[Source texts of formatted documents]
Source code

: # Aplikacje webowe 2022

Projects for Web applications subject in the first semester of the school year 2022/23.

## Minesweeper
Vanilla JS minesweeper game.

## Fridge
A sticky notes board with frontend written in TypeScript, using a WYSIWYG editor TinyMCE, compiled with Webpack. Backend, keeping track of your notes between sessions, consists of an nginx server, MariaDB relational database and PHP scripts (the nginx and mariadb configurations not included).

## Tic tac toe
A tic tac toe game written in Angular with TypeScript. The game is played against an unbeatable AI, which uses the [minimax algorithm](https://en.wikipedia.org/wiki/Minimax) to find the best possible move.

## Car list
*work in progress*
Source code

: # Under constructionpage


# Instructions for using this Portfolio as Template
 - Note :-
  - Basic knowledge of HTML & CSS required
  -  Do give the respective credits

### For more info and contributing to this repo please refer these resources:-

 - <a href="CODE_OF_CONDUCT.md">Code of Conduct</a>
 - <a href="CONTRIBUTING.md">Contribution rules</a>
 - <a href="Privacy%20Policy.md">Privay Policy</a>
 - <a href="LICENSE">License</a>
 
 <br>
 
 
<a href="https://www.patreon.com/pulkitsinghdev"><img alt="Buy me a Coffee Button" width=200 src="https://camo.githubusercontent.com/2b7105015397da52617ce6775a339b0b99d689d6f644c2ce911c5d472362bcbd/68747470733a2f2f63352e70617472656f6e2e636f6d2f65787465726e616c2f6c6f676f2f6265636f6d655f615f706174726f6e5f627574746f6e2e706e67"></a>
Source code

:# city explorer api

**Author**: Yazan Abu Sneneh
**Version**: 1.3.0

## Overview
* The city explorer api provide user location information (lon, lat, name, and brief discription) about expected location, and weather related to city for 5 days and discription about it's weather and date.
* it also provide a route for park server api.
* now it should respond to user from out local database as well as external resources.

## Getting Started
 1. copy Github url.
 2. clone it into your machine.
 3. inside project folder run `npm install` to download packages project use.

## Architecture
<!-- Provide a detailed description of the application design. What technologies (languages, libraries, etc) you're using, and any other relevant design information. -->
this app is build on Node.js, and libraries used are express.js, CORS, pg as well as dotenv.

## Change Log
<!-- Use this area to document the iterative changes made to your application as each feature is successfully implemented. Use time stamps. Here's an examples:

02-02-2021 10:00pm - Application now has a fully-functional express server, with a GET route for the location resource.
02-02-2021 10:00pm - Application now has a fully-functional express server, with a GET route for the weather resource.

◆ Task statement ◆
All records above are to be printed exactly, with nothing omitted.

◆ Exercise result ◆
Source code

: # Aplikacje webowe 2022

Projects for Web applications subject in the first semester of the school year 2022/23.

## Minesweeper
Vanilla JS minesweeper game.

## Fridge
A sticky notes board with frontend written in TypeScript, using a WYSIWYG editor TinyMCE, compiled with Webpack. Backend, keeping track of your notes between sessions, consists of an nginx server, MariaDB relational database and PHP scripts (the nginx and mariadb configurations not included).

## Tic tac toe
A tic tac toe game written in Angular with TypeScript. The game is played against an unbeatable AI, which uses the [minimax algorithm](https://en.wikipedia.org/wiki/Minimax) to find the best possible move.

## Car list
*work in progress*
Source code

: # Under constructionpage


# Instructions for using this Portfolio as Template
 - Note :-
  - Basic knowledge of HTML & CSS required
  -  Do give the respective credits

### For more info and contributing to this repo please refer these resources:-

 - <a href="CODE_OF_CONDUCT.md">Code of Conduct</a>
 - <a href="CONTRIBUTING.md">Contribution rules</a>
 - <a href="Privacy%20Policy.md">Privay Policy</a>
 - <a href="LICENSE">License</a>
 
 <br>
 
 
<a href="https://www.patreon.com/pulkitsinghdev"><img alt="Buy me a Coffee Button" width=200 src="https://camo.githubusercontent.com/2b7105015397da52617ce6775a339b0b99d689d6f644c2ce911c5d472362bcbd/68747470733a2f2f63352e70617472656f6e2e636f6d2f65787465726e616c2f6c6f676f2f6265636f6d655f615f706174726f6e5f627574746f6e2e706e67"></a>
Source code

:# city explorer api

**Author**: Yazan Abu Sneneh
**Version**: 1.3.0

## Overview
* The city explorer api provide user location information (lon, lat, name, and brief discription) about expected location, and weather related to city for 5 days and discription about it's weather and date.
* it also provide a route for park server api.
* now it should respond to user from out local database as well as external resources.

## Getting Started
 1. copy Github url.
 2. clone it into your machine.
 3. inside project folder run `npm install` to download packages project use.

## Architecture
<!-- Provide a detailed description of the application design. What technologies (languages, libraries, etc) you're using, and any other relevant design information. -->
this app is build on Node.js, and libraries used are express.js, CORS, pg as well as dotenv.

## Change Log
<!-- Use this area to document the iterative changes made to your application as each feature is successfully implemented. Use time stamps. Here's an examples:

02-02-2021 10:00pm - Application now has a fully-functional express server, with a GET route for the location resource.
02-02-2021 10:00pm - Application now has a fully-functional express server, with a GET route for the weather resource.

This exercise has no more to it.